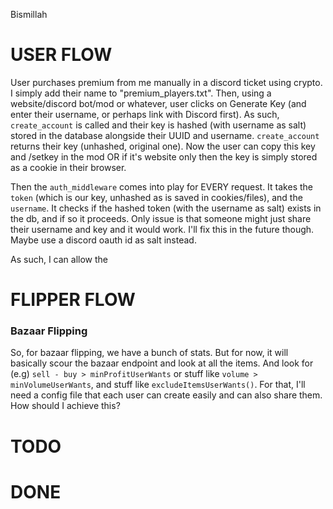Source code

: Bismillah

# USER FLOW

User purchases premium from me manually in a discord ticket using crypto. I simply add their name to "premium_players.txt".
Then, using a website/discord bot/mod or whatever, user clicks on Generate Key (and enter their username, or perhaps link with Discord first).
As such, `create_account` is called and their key is hashed (with username as salt) stored in the database alongside their UUID and username. 
`create_account` returns their key (unhashed, original one). Now the user can copy this key and /setkey in the mod OR if it's
website only then the key is simply stored as a cookie in their browser.

Then the `auth_middleware` comes into play for EVERY request. It takes the `token` (which is our key, unhashed as is saved in cookies/files),
and the `username`. It checks if the hashed token (with the username as salt) exists in the db, and if so it proceeds. Only issue is that
someone might just share their username and key and it would work. I'll fix this in the future though. Maybe use a discord oauth id as salt instead.

As such, I can allow the 
# FLIPPER FLOW

### Bazaar Flipping

So, for bazaar flipping, we have a bunch of stats. But for now, it will basically scour the bazaar endpoint and look at all the items. 
And look for (e.g) `sell - buy > minProfitUserWants` or stuff like `volume > minVolumeUserWants`, and stuff like `excludeItemsUserWants()`. For that,
I'll need a config file that each user can create easily and can also share them. How should I achieve this?

# TODO


# DONE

# # # #

[What is being asked]
What should come out is the exact run of lines from the one holding "# FLIPPER FLOW" through the end of the records above, and nothing besides.

[Answer to this problem]
# FLIPPER FLOW

### Bazaar Flipping

So, for bazaar flipping, we have a bunch of stats. But for now, it will basically scour the bazaar endpoint and look at all the items. 
And look for (e.g) `sell - buy > minProfitUserWants` or stuff like `volume > minVolumeUserWants`, and stuff like `excludeItemsUserWants()`. For that,
I'll need a config file that each user can create easily and can also share them. How should I achieve this?

# TODO


# DONE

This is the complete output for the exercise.